● TO DO
What is needed is an exact copy of the lines in the listing below, from the one with "bookTOC = false" up to and including the one with "[u-cha](https://github.com/u-cha) | Python", with no other lines.

● RECORDS PROVIDED
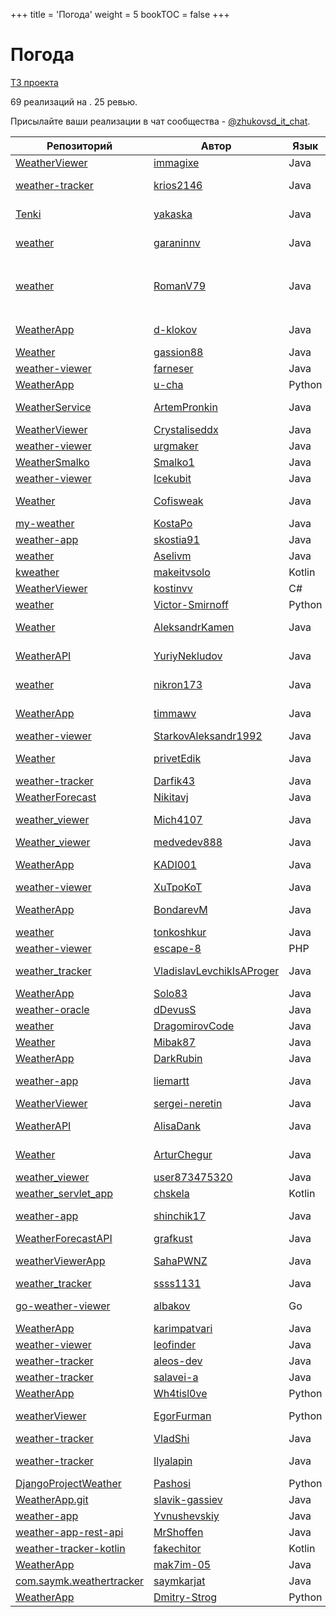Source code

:+++
title = 'Погода'
weight = 5
bookTOC = false
+++

# Погода

[ТЗ проекта](../projects/weather-viewer.md)

69 реализаций на . 25 ревью.

Присылайте ваши реализации в чат сообщества - [@zhukovsd_it_chat](https://t.me/zhukovsd_it_chat).

| Репозиторий | Автор | Язык | Ревью | Автор ревью |
|-------------|-------|------|-------|-------------|
| [WeatherViewer](https://github.com/immagixe/WeatherViewer) | [immagixe](https://github.com/immagixe) | Java |  |  |
| [weather-tracker](https://github.com/krios2146/weather-tracker) | [krios2146](https://github.com/krios2146) | Java | 🎬 [Видео](https://www.youtube.com/watch?v=yLBn7qmyCOk) | Сергей [@zhukovsd](https://t.me/zhukovsd) |
| [Tenki](https://github.com/yakaska/Tenki) | [yakaska](https://github.com/yakaska) | Java | 📝 [Заметки](https://gist.github.com/zhukovsd/197150aa3691f6f711f4d622526cad2a) | Сергей [@zhukovsd](https://t.me/zhukovsd) |
| [weather](https://github.com/garaninnv/weather) | [garaninnv](https://github.com/garaninnv) | Java | 🎬 [Видео](https://t.me/zhukovsd_it_chat/16352) | Сергей [@zhukovsd](https://t.me/zhukovsd) |
| [weather](https://github.com/RomanV79/weather) | [RomanV79](https://github.com/RomanV79) | Java | 🎬 [Видео](https://t.me/zhukovsd_it_chat/39396), 📝 [Заметки](https://gist.github.com/zhukovsd/fa57fc82447fc6d4d4f0f44f9ae3ef1b) | Сергей [@zhukovsd](https://t.me/zhukovsd) |
| [WeatherApp](https://github.com/d-klokov/WeatherApp) | [d-klokov](https://github.com/d-klokov) | Java | 📝 [Заметки](https://gist.github.com/zhukovsd/bee1b4885d854f0cad02ae1a4ac5ff85) | Сергей [@zhukovsd](https://t.me/zhukovsd) |
| [Weather](https://github.com/gassion88/Weather) | [gassion88](https://github.com/gassion88) | Java |  |  |
| [weather-viewer](https://github.com/farneser/weather-viewer/) | [farneser](https://github.com/farneser) | Java |  |  |
| [WeatherApp](https://github.com/u-cha/WeatherApp/) | [u-cha](https://github.com/u-cha) | Python |  |  |
| [WeatherService](https://github.com/ArtemPronkin/WeatherService) | [ArtemPronkin](https://github.com/ArtemPronkin) | Java | 📝 [Заметки](https://gist.github.com/zhukovsd/8988a29b39cef0e651b046e1148ad340) | Сергей [@zhukovsd](https://t.me/zhukovsd) |
| [WeatherViewer](https://github.com/Crystaliseddx/WeatherViewer) | [Crystaliseddx](https://github.com/Crystaliseddx) | Java |  |  |
| [weather-viewer](https://github.com/urgmaker/weather-viewer) | [urgmaker](https://github.com/urgmaker) | Java |  |  |
| [WeatherSmalko](https://github.com/Smalko1/WeatherSmalko) | [Smalko1](https://github.com/Smalko1) | Java |  |  |
| [weather-viewer](https://github.com/Icekubit/weather-viewer) | [Icekubit](https://github.com/Icekubit) | Java |  |  |
| [Weather](https://github.com/Cofisweak/Weather) | [Cofisweak](https://github.com/Cofisweak) | Java | 📝 [Заметки](https://gist.github.com/Asenim/5a25beeb49ce44e8ee4b1e50ba1d295e) | Костя [@hungryman9](https://t.me/hungryman9) |
| [my-weather](https://github.com/KostaPo/my-weather) | [KostaPo](https://github.com/KostaPo) | Java |  |  |
| [weather-app](https://github.com/skostia91/weather-app) | [skostia91](https://github.com/skostia91) | Java |  |  |
| [weather](https://github.com/Aselivm/weather) | [Aselivm](https://github.com/Aselivm) | Java |  |  |
| [kweather](https://github.com/makeitvsolo/kweather) | [makeitvsolo](https://github.com/makeitvsolo) | Kotlin |  |  |
| [WeatherViewer](https://github.com/kostinvv/WeatherViewer) | [kostinvv](https://github.com/kostinvv) | C# |  |  |
| [weather](https://github.com/Victor-Smirnoff/weather) | [Victor-Smirnoff](https://github.com/Victor-Smirnoff) | Python |  |  |
| [Weather](https://github.com/AleksandrKamen/Weather) | [AleksandrKamen](https://github.com/AleksandrKamen) | Java | 📝 [Заметки](https://gist.github.com/Asenim/5a32d27f0d4af24d575ef786ff9b2f35) | Костя [@hungryman9](https://t.me/hungryman9) |
| [WeatherAPI](https://github.com/YuriyNekludov/WeatherAPI) | [YuriyNekludov](https://github.com/YuriyNekludov) | Java | 📝 [Заметки](https://gist.github.com/Asenim/0983720d9df0363329bab2eb66a3e04c) | Костя [@hungryman9](https://t.me/hungryman9) |
| [weather](https://github.com/nikron173/weather) | [nikron173](https://github.com/nikron173) | Java | 📝 [Заметки](https://gist.github.com/Asenim/ab9ebe9d4f044cbedd18d3f936a24fdc) | Костя [@hungryman9](https://t.me/hungryman9) |
| [WeatherApp](https://github.com/timmawv/WeatherApp) | [timmawv](https://github.com/timmawv) | Java | 📝 [Заметки](https://gist.github.com/Asenim/cdb1300b41e51bec015c0a5be84ae176) | Иван [@makeitvsolo](https://t.me/makeitvsolo) |
| [weather-viewer](https://github.com/StarkovAleksandr1992/weather-viewer) | [StarkovAleksandr1992](https://github.com/StarkovAleksandr1992) | Java |  |  |
| [Weather](https://github.com/privetEdik/Weather/tree/master) | [privetEdik](https://github.com/privetEdik) | Java | 📝 [Заметки](https://gist.github.com/Asenim/f1839d80ec217032a30225fbf9962fa5) | Иван [@makeitvsolo](https://t.me/makeitvsolo) |
| [weather-tracker](https://github.com/Darfik43/weather-tracker/tree/master) | [Darfik43](https://github.com/Darfik43) | Java |  |  |
| [WeatherForecast](https://github.com/Nikitavj/WeatherForecast) | [Nikitavj](https://github.com/Nikitavj) | Java |  |  |
| [weather_viewer](https://github.com/Mich4107/weather_viewer) | [Mich4107](https://github.com/Mich4107) | Java | 📝 [Заметки](https://gist.github.com/Asenim/ced45fd79c4aa27a2510ee8cdafad910) | Костя [@calmekd](https://t.me/calmekd) |
| [Weather_viewer](https://github.com/medvedev888/Weather_viewer) | [medvedev888](https://github.com/medvedev888) | Java |  |  |
| [WeatherApp](https://github.com/KADI001/WeatherApp/tree/master-unmodules) | [KADI001](https://github.com/KADI001) | Java | 📝 [Заметки](https://gist.github.com/Asenim/461fdfa4cc8f27d275ec26d1f35bd830) | Иван [@makeitvsolo](https://t.me/makeitvsolo) |
| [weather-viewer](https://github.com/XuTpoKoT/weather-viewer) | [XuTpoKoT](https://github.com/XuTpoKoT) | Java |  |  |
| [WeatherApp](https://github.com/BondarevM/WeatherApp) | [BondarevM](https://github.com/BondarevM) | Java | 📝 [Заметки](https://gist.github.com/Asenim/d6e149730f740acbb422142527d40c38) | Илья [@coderilya](https://t.me/coderilya) |
| [weather](https://github.com/tonkoshkur/weather) | [tonkoshkur](https://github.com/tonkoshkur) | Java |  |  |
| [weather-viewer](https://github.com/escape-8/weather-viewer) | [escape-8](https://github.com/escape-8) | PHP |  |  |
| [weather_tracker](https://github.com/VladislavLevchikIsAProger/weather_tracker) | [VladislavLevchikIsAProger](https://github.com/VladislavLevchikIsAProger) | Java | 📝 [Заметки](https://gist.github.com/Asenim/e62220c86a91e2a3a4543ec9cb4ccea5) | Владимир [@krios2146](https://t.me/krios2146) |
| [WeatherApp](https://github.com/Solo83/WeatherApp) | [Solo83](https://github.com/Solo83) | Java |  |  |
| [weather-oracle](https://github.com/dDevusS/weather-oracle) | [dDevusS](https://github.com/dDevusS) | Java |  |  |
| [weather](https://github.com/DragomirovCode/weather) | [DragomirovCode](https://github.com/DragomirovCode) | Java |  |  |
| [Weather](https://github.com/Mibak87/Weather) | [Mibak87](https://github.com/Mibak87) | Java |  |  |
| [WeatherApp](https://github.com/DarkRubin/WeatherApp) | [DarkRubin](https://github.com/DarkRubin) | Java |  |  |
| [weather-app](https://github.com/liemartt/weather-app) | [liemartt](https://github.com/liemartt) | Java | 📝 [Заметки](https://gist.github.com/krios2146/8a9c38bf66dbbfabd8645c7f1a61f567) | Владимир [@krios2146](https://t.me/krios2146) |
| [WeatherViewer](https://github.com/sergei-neretin/WeatherViewer) | [sergei-neretin](https://github.com/sergei-neretin) | Java |  |  |
| [WeatherAPI](https://github.com/AlisaDank/WeatherAPI) | [AlisaDank](https://github.com/AlisaDank) | Java | 📝 [Заметки](https://gist.github.com/Asenim/5fd757413752c107e165daf037d3a486) | Илья [@coderilya](https://t.me/coderilya) |
| [Weather](https://github.com/ArturChegur/Weather) | [ArturChegur](https://github.com/ArturChegur) | Java | 📝 [Заметки](https://gist.github.com/krios2146/79b5cc0325dae7b36d54a6fa16eb855b) | Владимир [@krios2146](https://t.me/krios2146) |
| [weather_viewer](https://github.com/user873475320/weather_viewer) | [user873475320](https://github.com/user873475320) | Java |  |  |
| [weather_servlet_app](https://github.com/chskela/weather_servlet_app) | [chskela](https://github.com/chskela) | Kotlin |  |  |
| [weather-app](https://github.com/shinchik17/weather-app) | [shinchik17](https://github.com/shinchik17) | Java | 📝 [Заметки](https://github.com/shinchik17/weather-app/issues/1) | Aleos [@HTSWT](https://t.me/HTSWT) |
| [WeatherForecastAPI](https://github.com/grafkust/WeatherForecastAPI) | [grafkust](https://github.com/grafkust) | Java |  |  |
| [weatherViewerApp](https://github.com/SahaPWNZ/weatherViewerApp) | [SahaPWNZ](https://github.com/SahaPWNZ) | Java | 📝 [Заметки](https://gist.github.com/Asenim/93c8495ce55028e1f11978af0403c1d4) | Илья [@coderilya](https://t.me/coderilya) |
| [weather_tracker](https://github.com/ssss1131/weather_tracker) | [ssss1131](https://github.com/ssss1131) | Java |  |  |
| [go-weather-viewer](https://github.com/albakov/go-weather-viewer) | [albakov](https://github.com/albakov) | Go | 📝 [Заметки](https://gist.github.com/albakov/a538ebc1ce539e4e70661ce97d66584d) | Автор неизвестен |
| [WeatherApp](https://github.com/karimpatvari/WeatherApp) | [karimpatvari](https://github.com/karimpatvari) | Java |  |  |
| [weather-viewer](https://github.com/leofinder/weather-viewer) | [leofinder](https://github.com/leofinder) | Java |  |  |
| [weather-tracker](https://github.com/aleos-dev/weather-tracker) | [aleos-dev](https://github.com/aleos-dev) | Java |  |  |
| [weather-tracker](https://github.com/salavei-a/weather-tracker) | [salavei-a](https://github.com/salavei-a) | Java |  |  |
| [WeatherApp](https://github.com/Wh4tisl0ve/WeatherApp) | [Wh4tisl0ve](https://github.com/Wh4tisl0ve) | Python |  |  |
| [weatherViewer](https://github.com/EgorFurman/weatherViewer) | [EgorFurman](https://github.com/EgorFurman) | Python | 📝 [Заметки](https://gist.github.com/Asenim/aa26e724619a4273c623b6e620438a6c) | Сергей [@grandpraline](https://t.me/grandpraline) |
| [weather-tracker](https://github.com/VladShi/weather-tracker) | [VladShi](https://github.com/VladShi) | Java |  |  |
| [weather-tracker](https://github.com/Ilyalapin/weather-tracker) | [Ilyalapin](https://github.com/Ilyalapin) | Java | 📝 [Заметки](https://gist.github.com/OlegTihii/0156b365e8f9dc9effb45f26fd619348) | Артем [@pronkin_artem](https://t.me/pronkin_artem) |
| [DjangoProjectWeather](https://github.com/Pashosi/DjangoProjectWeather) | [Pashosi](https://github.com/Pashosi) | Python |  |  |
| [WeatherApp.git](https://github.com/slavik-gassiev/WeatherApp.git) | [slavik-gassiev](https://github.com/slavik-gassiev) | Java |  |  |
| [weather-app](https://github.com/Yvnushevskiy/weather-app) | [Yvnushevskiy](https://github.com/Yvnushevskiy) | Java |  |  |
| [weather-app-rest-api](https://github.com/MrShoffen/weather-app-rest-api) | [MrShoffen](https://github.com/MrShoffen) | Java |  |  |
| [weather-tracker-kotlin](https://github.com/fakechitor/weather-tracker-kotlin) | [fakechitor](https://github.com/fakechitor) | Kotlin |  |  |
| [WeatherApp](https://github.com/mak7im-05/WeatherApp) | [mak7im-05](https://github.com/mak7im-05) | Java |  |  |
| [com.saymk.weathertracker](https://github.com/saymkarjat/com.saymk.weathertracker) | [saymkarjat](https://github.com/saymkarjat) | Java |  |  |
| [WeatherApp](https://github.com/Dmitry-Strog/WeatherApp) | [Dmitry-Strog](https://github.com/Dmitry-Strog) | Python |  |  |
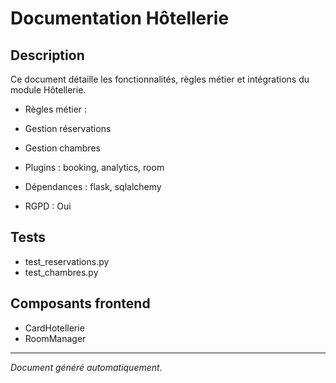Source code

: # Documentation Hôtellerie

## Description
Ce document détaille les fonctionnalités, règles métier et intégrations du module Hôtellerie.

- Règles métier :
- Gestion réservations
- Gestion chambres


- Plugins : booking, analytics, room
- Dépendances : flask, sqlalchemy
- RGPD : Oui

## Tests
- test_reservations.py
- test_chambres.py


## Composants frontend
- CardHotellerie
- RoomManager


---
*Document généré automatiquement.*
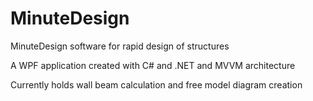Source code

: # MinuteDesign
MinuteDesign software for rapid design of structures

A WPF application created with C# and .NET and MVVM architecture


Currently holds wall beam calculation and free model diagram creation
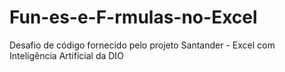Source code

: # Fun-es-e-F-rmulas-no-Excel
Desafio de código fornecido pelo projeto  Santander - Excel com Inteligência Artificial da DIO
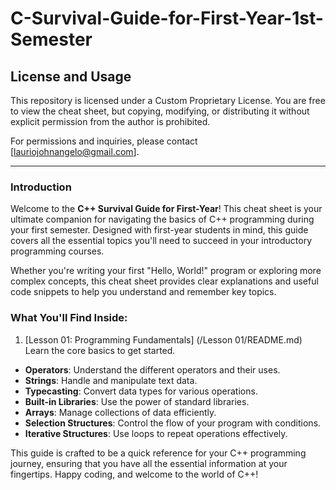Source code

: # C-Survival-Guide-for-First-Year-1st-Semester

## License and Usage

This repository is licensed under a Custom Proprietary License. You are free to view the cheat sheet, but copying, modifying, or distributing it without explicit permission from the author is prohibited.

For permissions and inquiries, please contact [lauriojohnangelo@gmail.com].

---

### Introduction

Welcome to the **C++ Survival Guide for First-Year**! This cheat sheet is your ultimate companion for navigating the basics of C++ programming during your first semester. Designed with first-year students in mind, this guide covers all the essential topics you'll need to succeed in your introductory programming courses.

Whether you're writing your first "Hello, World!" program or exploring more complex concepts, this cheat sheet provides clear explanations and useful code snippets to help you understand and remember key topics.

### What You'll Find Inside:
1. [Lesson 01: Programming Fundamentals] (/Lesson 01/README.md) Learn the core basics to get started.
- **Operators**: Understand the different operators and their uses.
- **Strings**: Handle and manipulate text data.
- **Typecasting**: Convert data types for various operations.
- **Built-in Libraries**: Use the power of standard libraries.
- **Arrays**: Manage collections of data efficiently.
- **Selection Structures**: Control the flow of your program with conditions.
- **Iterative Structures**: Use loops to repeat operations effectively.

This guide is crafted to be a quick reference for your C++ programming journey, ensuring that you have all the essential information at your fingertips. Happy coding, and welcome to the world of C++!



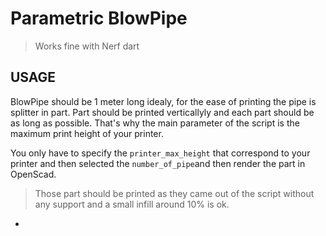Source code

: # Parametric BlowPipe 
> Works fine with Nerf dart



## USAGE

BlowPipe should be 1 meter long idealy, for the ease of printing the pipe is splitter in part.
Part should be printed verticallyly and each part should be as long as possible. That's why the main parameter of the script is the maximum print height of your printer.

You only have to specify the `printer_max_height` that correspond to your printer and then selected the `number_of_pipe`and then render the part in OpenScad. 


> Those part should be printed as they came out of the script without any support and a small infill around 10% is ok.

-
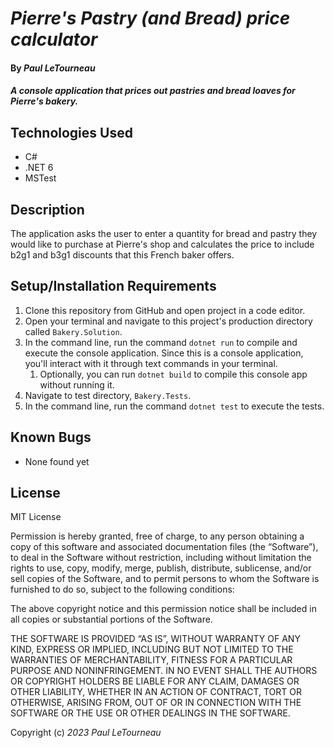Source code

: # _Pierre's Pastry (and Bread) price calculator_

#### By _Paul LeTourneau_

#### _A console application that prices out pastries and bread loaves for Pierre's bakery._

## Technologies Used

* C#
* .NET 6
* MSTest

## Description

The application asks the user to enter a quantity for bread and pastry they would like to purchase at Pierre's shop and calculates the price to include b2g1 and b3g1 discounts that this French baker offers.


## Setup/Installation Requirements

1. Clone this repository from GitHub and open project in a code editor. 
2. Open your terminal and navigate to this project's production directory called `Bakery.Solution`.
3. In the command line, run the command `dotnet run` to compile and execute the console application. Since this is a console application, you'll interact with it through text commands in your terminal.
   1. Optionally, you can run `dotnet build` to compile this console app without running it.
4. Navigate to test directory, `Bakery.Tests`.
5. In the command line, run the command `dotnet test` to execute the tests.


## Known Bugs

* None found yet

## License

MIT License

Permission is hereby granted, free of charge, to any person obtaining a copy of this software and associated documentation files (the “Software”), to deal in the Software without restriction, including without limitation the rights to use, copy, modify, merge, publish, distribute, sublicense, and/or sell copies of the Software, and to permit persons to whom the Software is furnished to do so, subject to the following conditions:

The above copyright notice and this permission notice shall be included in all copies or substantial portions of the Software.

THE SOFTWARE IS PROVIDED “AS IS”, WITHOUT WARRANTY OF ANY KIND, EXPRESS OR IMPLIED, INCLUDING BUT NOT LIMITED TO THE WARRANTIES OF MERCHANTABILITY, FITNESS FOR A PARTICULAR PURPOSE AND NONINFRINGEMENT. IN NO EVENT SHALL THE AUTHORS OR COPYRIGHT HOLDERS BE LIABLE FOR ANY CLAIM, DAMAGES OR OTHER LIABILITY, WHETHER IN AN ACTION OF CONTRACT, TORT OR OTHERWISE, ARISING FROM, OUT OF OR IN CONNECTION WITH THE SOFTWARE OR THE USE OR OTHER DEALINGS IN THE SOFTWARE.

Copyright (c) _2023_ _Paul LeTourneau_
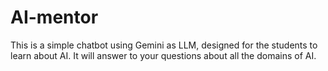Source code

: # AI-mentor
This is a simple chatbot using Gemini as LLM, designed for the students to learn about AI. It will answer to your questions about all the domains of AI.
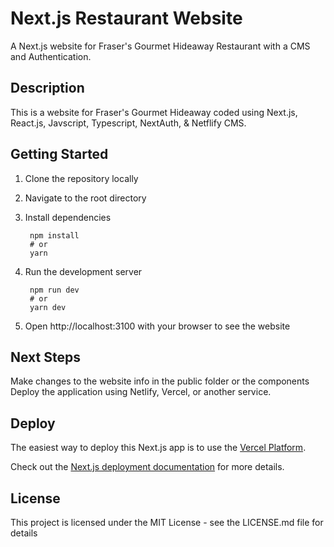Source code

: # Next.js Restaurant Website

A Next.js website for Fraser's Gourmet Hideaway Restaurant with a CMS and Authentication.

## Description

This is a website for Fraser's Gourmet Hideaway coded using Next.js, React.js, Javscript, Typescript, NextAuth, & Netflify CMS.
## Getting Started

1. Clone the repository locally
2. Navigate to the root directory
3. Install dependencies

        npm install
        # or
        yarn
4. Run the development server
   
        npm run dev
        # or
        yarn dev
5. Open http://localhost:3100 with your browser to see the website


## Next Steps

Make changes to the website info in the public folder or the components
Deploy the application using Netlify, Vercel, or another service.

## Deploy

The easiest way to deploy this Next.js app is to use the [Vercel Platform](https://vercel.com/new?utm_medium=default-template&filter=next.js&utm_source=create-next-app&utm_campaign=create-next-app-readme).

Check out the [Next.js deployment documentation](https://nextjs.org/docs/deployment) for more details.
## License

This project is licensed under the MIT License - see the LICENSE.md file for details


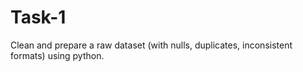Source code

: # Task-1
Clean and prepare a raw dataset (with nulls, duplicates, inconsistent formats) using python.
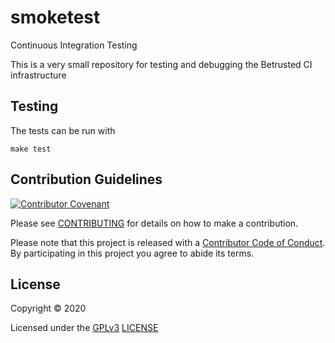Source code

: # smoketest

Continuous Integration Testing

This is a very small repository for testing and debugging
the Betrusted CI infrastructure

## Testing

The tests can be run with

    make test

## Contribution Guidelines

[![Contributor Covenant](https://img.shields.io/badge/Contributor%20Covenant-v2.0%20adopted-ff69b4.svg)](CODE_OF_CONDUCT.md)

Please see [CONTRIBUTING](CONTRIBUTING.md) for details on
how to make a contribution.

Please note that this project is released with a
[Contributor Code of Conduct](CODE_OF_CONDUCT.md).
By participating in this project you agree to abide its terms.

## License

Copyright © 2020

Licensed under the [GPLv3](https://www.gnu.org/licenses/gpl-3.0.txt) [LICENSE](LICENSE)
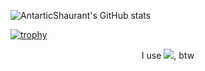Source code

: ![AntarticShaurant's GitHub stats](https://github-readme-stats.vercel.app/api?username=AntarticShaurant&show_icons=true&count_private=true&include_all_commits=true)

[![trophy](https://github-profile-trophy.vercel.app/?username=AntarticShaurant&theme=nord)](https://github.com/ryo-ma/github-profile-trophy)

<p align="center"> I use <img src="https://img.shields.io/badge/Arch_Linux-1793D1?style=for-the-badge&logo=arch-linux&logoColor=white">, btw </p>
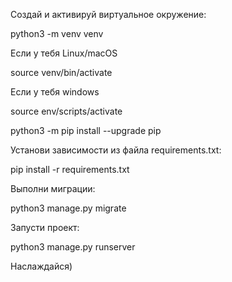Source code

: 

Cоздай и активируй виртуальное окружение:

python3 -m venv venv

Если у тебя Linux/macOS

source venv/bin/activate

Если у тебя windows

source env/scripts/activate

python3 -m pip install --upgrade pip

Установи зависимости из файла requirements.txt:

pip install -r requirements.txt

Выполни миграции:

python3 manage.py migrate

Запусти проект:

python3 manage.py runserver

Наслаждайся)
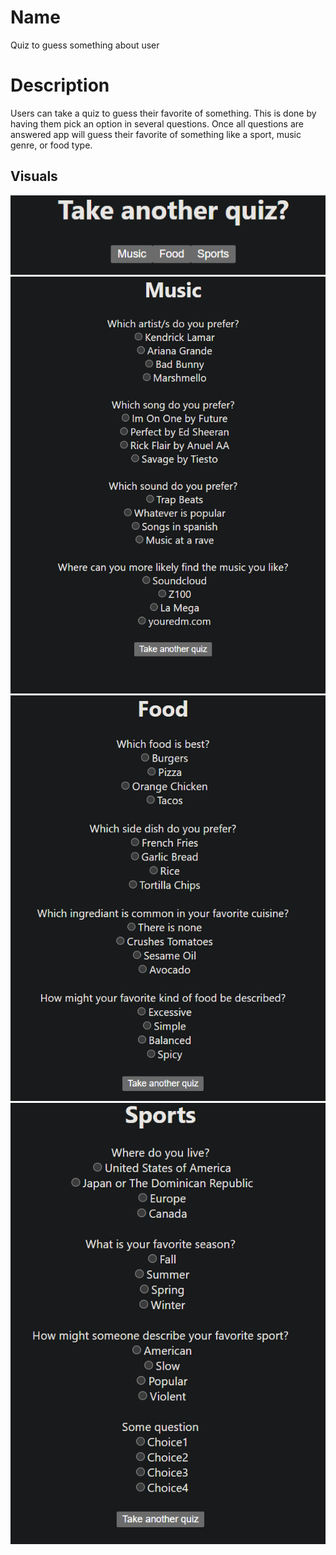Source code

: # Name
 Quiz to guess something about user

# Description

Users can take a quiz to guess their favorite of something. This is done by having them pick an option in several questions. Once all questions are answered app will guess their favorite of something like a sport, music genre, or food type.

## Visuals

![Alt text](.\ReadMePics\homepage.PNG "homepage")
![Alt text](.\ReadMePics\MusicQuiz.PNG "musicquiz")
![Alt text](.\ReadMePics\FoodQuiz.PNG "Foodquiz")
![Alt text](.\ReadMePics\SportsQuiz.PNG "sportsuiz")
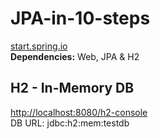 # JPA-in-10-steps 

[start.spring.io](start.spring.io) <br/>
<b>Dependencies:</b> Web, JPA & H2

## H2 - In-Memory DB

[http://localhost:8080/h2-console](http://localhost:8080/h2-console) <br/>
DB URL: jdbc:h2:mem:testdb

● RESULT
bookTOC = false
+++

# Погода

[ТЗ проекта](../projects/weather-viewer.md)

69 реализаций на . 25 ревью.

Присылайте ваши реализации в чат сообщества - [@zhukovsd_it_chat](https://t.me/zhukovsd_it_chat).

| Репозиторий | Автор | Язык | Ревью | Автор ревью |
|-------------|-------|------|-------|-------------|
| [WeatherViewer](https://github.com/immagixe/WeatherViewer) | [immagixe](https://github.com/immagixe) | Java |  |  |
| [weather-tracker](https://github.com/krios2146/weather-tracker) | [krios2146](https://github.com/krios2146) | Java | 🎬 [Видео](https://www.youtube.com/watch?v=yLBn7qmyCOk) | Сергей [@zhukovsd](https://t.me/zhukovsd) |
| [Tenki](https://github.com/yakaska/Tenki) | [yakaska](https://github.com/yakaska) | Java | 📝 [Заметки](https://gist.github.com/zhukovsd/197150aa3691f6f711f4d622526cad2a) | Сергей [@zhukovsd](https://t.me/zhukovsd) |
| [weather](https://github.com/garaninnv/weather) | [garaninnv](https://github.com/garaninnv) | Java | 🎬 [Видео](https://t.me/zhukovsd_it_chat/16352) | Сергей [@zhukovsd](https://t.me/zhukovsd) |
| [weather](https://github.com/RomanV79/weather) | [RomanV79](https://github.com/RomanV79) | Java | 🎬 [Видео](https://t.me/zhukovsd_it_chat/39396), 📝 [Заметки](https://gist.github.com/zhukovsd/fa57fc82447fc6d4d4f0f44f9ae3ef1b) | Сергей [@zhukovsd](https://t.me/zhukovsd) |
| [WeatherApp](https://github.com/d-klokov/WeatherApp) | [d-klokov](https://github.com/d-klokov) | Java | 📝 [Заметки](https://gist.github.com/zhukovsd/bee1b4885d854f0cad02ae1a4ac5ff85) | Сергей [@zhukovsd](https://t.me/zhukovsd) |
| [Weather](https://github.com/gassion88/Weather) | [gassion88](https://github.com/gassion88) | Java |  |  |
| [weather-viewer](https://github.com/farneser/weather-viewer/) | [farneser](https://github.com/farneser) | Java |  |  |
| [WeatherApp](https://github.com/u-cha/WeatherApp/) | [u-cha](https://github.com/u-cha) | Python |  |  |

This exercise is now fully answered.